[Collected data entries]
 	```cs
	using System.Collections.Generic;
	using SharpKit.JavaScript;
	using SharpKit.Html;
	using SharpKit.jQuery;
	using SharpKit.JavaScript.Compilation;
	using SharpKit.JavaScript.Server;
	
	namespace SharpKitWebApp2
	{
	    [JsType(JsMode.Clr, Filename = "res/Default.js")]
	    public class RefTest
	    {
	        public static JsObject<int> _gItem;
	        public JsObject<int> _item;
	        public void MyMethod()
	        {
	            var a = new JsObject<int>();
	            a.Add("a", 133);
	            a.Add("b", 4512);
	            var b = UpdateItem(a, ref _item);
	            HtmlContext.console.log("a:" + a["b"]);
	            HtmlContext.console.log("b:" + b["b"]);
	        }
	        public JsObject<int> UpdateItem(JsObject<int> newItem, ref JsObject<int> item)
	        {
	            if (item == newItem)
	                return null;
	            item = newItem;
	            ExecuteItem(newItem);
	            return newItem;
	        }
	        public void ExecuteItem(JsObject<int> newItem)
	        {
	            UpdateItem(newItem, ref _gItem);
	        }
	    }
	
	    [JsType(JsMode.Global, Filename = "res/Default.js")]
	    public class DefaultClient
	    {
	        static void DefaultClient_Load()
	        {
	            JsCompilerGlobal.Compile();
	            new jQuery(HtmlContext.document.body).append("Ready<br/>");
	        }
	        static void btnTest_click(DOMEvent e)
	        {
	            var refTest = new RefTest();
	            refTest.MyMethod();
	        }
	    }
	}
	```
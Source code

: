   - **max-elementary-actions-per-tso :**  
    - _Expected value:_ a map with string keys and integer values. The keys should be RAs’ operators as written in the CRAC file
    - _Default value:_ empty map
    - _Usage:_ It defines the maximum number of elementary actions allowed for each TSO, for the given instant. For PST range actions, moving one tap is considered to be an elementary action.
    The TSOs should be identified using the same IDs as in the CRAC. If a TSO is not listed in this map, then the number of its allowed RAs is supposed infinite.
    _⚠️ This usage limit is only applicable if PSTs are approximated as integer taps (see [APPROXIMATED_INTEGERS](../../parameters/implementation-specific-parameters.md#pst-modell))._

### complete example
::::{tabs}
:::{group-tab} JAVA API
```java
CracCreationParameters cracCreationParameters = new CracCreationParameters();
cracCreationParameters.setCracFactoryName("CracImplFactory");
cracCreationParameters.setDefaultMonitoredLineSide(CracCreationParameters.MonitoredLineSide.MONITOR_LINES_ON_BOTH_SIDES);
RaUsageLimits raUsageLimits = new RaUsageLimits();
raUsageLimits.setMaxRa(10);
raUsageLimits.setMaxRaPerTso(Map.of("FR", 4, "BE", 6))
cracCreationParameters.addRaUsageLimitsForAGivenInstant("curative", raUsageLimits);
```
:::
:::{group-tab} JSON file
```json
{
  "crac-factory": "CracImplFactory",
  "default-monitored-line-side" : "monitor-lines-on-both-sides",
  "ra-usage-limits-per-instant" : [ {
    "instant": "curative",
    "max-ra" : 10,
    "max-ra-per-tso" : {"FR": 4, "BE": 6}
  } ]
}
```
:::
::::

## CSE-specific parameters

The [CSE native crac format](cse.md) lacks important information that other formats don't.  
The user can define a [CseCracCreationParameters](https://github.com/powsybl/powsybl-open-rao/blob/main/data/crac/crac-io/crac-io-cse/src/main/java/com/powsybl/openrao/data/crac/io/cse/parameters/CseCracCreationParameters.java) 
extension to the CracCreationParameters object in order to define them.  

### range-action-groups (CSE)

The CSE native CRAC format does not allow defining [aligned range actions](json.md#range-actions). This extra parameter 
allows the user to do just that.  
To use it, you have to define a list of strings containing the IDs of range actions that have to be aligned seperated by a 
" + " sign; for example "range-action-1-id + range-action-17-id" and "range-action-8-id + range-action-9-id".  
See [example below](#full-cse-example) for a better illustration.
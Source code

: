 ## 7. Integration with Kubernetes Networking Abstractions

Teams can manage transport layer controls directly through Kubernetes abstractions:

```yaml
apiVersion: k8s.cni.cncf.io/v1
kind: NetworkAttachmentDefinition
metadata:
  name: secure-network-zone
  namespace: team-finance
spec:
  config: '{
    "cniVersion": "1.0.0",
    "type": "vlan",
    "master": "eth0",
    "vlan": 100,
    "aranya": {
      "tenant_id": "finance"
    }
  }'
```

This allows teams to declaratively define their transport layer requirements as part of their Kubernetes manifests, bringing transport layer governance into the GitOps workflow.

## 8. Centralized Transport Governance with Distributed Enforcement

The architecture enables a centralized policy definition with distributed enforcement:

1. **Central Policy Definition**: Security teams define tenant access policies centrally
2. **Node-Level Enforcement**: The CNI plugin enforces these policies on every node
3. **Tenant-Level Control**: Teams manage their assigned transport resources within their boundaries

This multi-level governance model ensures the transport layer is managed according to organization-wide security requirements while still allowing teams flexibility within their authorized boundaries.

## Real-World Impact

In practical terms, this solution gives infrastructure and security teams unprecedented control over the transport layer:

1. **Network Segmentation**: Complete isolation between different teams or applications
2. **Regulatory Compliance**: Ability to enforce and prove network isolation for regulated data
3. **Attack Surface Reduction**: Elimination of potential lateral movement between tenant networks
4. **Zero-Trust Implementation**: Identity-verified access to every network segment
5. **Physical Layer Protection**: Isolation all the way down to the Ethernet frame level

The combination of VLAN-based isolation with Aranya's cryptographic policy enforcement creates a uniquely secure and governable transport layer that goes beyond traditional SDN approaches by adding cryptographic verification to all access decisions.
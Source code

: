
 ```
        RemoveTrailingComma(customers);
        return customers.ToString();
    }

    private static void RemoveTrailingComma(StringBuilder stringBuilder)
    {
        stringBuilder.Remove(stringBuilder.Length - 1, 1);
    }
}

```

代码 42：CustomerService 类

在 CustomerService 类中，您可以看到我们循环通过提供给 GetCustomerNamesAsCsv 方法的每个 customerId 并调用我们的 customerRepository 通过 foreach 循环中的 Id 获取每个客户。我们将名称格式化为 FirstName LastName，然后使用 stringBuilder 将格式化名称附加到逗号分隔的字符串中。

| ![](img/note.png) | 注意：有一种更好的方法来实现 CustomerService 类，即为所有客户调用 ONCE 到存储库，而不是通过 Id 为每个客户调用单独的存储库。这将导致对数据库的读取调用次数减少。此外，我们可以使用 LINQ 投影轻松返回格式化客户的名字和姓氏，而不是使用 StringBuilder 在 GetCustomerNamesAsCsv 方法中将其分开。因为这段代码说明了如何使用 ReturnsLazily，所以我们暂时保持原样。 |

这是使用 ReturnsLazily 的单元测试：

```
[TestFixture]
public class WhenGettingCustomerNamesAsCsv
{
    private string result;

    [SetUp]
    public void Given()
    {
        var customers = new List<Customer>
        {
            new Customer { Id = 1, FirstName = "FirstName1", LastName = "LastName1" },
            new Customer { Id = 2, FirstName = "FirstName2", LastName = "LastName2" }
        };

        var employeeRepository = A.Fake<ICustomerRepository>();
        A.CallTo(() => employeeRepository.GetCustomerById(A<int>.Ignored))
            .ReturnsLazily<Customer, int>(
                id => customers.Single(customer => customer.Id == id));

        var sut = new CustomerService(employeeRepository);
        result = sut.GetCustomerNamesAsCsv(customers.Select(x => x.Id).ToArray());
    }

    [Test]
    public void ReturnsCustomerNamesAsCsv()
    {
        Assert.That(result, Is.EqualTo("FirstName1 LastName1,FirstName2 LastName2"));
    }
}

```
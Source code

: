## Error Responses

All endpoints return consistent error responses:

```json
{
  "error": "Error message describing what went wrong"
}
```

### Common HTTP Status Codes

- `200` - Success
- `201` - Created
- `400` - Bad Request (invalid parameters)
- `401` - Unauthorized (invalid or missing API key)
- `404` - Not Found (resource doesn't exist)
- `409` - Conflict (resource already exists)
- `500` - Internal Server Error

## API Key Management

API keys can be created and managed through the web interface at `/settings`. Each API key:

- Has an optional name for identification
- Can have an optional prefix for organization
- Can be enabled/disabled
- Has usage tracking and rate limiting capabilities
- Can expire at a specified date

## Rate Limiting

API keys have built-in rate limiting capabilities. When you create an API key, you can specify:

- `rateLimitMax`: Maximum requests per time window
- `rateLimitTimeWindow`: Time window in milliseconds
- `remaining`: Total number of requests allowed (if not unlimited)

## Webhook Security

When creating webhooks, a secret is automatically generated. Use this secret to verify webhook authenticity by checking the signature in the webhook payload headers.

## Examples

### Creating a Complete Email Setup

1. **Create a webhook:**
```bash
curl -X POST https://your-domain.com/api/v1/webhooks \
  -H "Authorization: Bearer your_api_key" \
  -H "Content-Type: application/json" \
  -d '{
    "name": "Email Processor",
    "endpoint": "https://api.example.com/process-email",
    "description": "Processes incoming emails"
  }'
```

» **Aim of the task**: Only the lines from the beginning of the data above through the line containing "- _Usage:_ It" should be repeated, exactly as they appear.

» **Response to this exercise**:
 	```cs
	using System.Collections.Generic;
	using SharpKit.JavaScript;
	using SharpKit.Html;
	using SharpKit.jQuery;
	using SharpKit.JavaScript.Compilation;
	using SharpKit.JavaScript.Server;
	
	namespace SharpKitWebApp2
	{
	    [JsType(JsMode.Clr, Filename = "res/Default.js")]
	    public class RefTest
	    {
	        public static JsObject<int> _gItem;
	        public JsObject<int> _item;
	        public void MyMethod()
	        {
	            var a = new JsObject<int>();
	            a.Add("a", 133);
	            a.Add("b", 4512);
	            var b = UpdateItem(a, ref _item);
	            HtmlContext.console.log("a:" + a["b"]);
	            HtmlContext.console.log("b:" + b["b"]);
	        }
	        public JsObject<int> UpdateItem(JsObject<int> newItem, ref JsObject<int> item)
	        {
	            if (item == newItem)
	                return null;
	            item = newItem;
	            ExecuteItem(newItem);
	            return newItem;
	        }
	        public void ExecuteItem(JsObject<int> newItem)
	        {
	            UpdateItem(newItem, ref _gItem);
	        }
	    }
	
	    [JsType(JsMode.Global, Filename = "res/Default.js")]
	    public class DefaultClient
	    {
	        static void DefaultClient_Load()
	        {
	            JsCompilerGlobal.Compile();
	            new jQuery(HtmlContext.document.body).append("Ready<br/>");
	        }
	        static void btnTest_click(DOMEvent e)
	        {
	            var refTest = new RefTest();
	            refTest.MyMethod();
	        }
	    }
	}
	```
Source code

:   - **max-elementary-actions-per-tso :**  
    - _Expected value:_ a map with string keys and integer values. The keys should be RAs’ operators as written in the CRAC file
    - _Default value:_ empty map
    - _Usage:_ It defines the maximum number of elementary actions allowed for each TSO, for the given instant. For PST range actions, moving one tap is considered to be an elementary action.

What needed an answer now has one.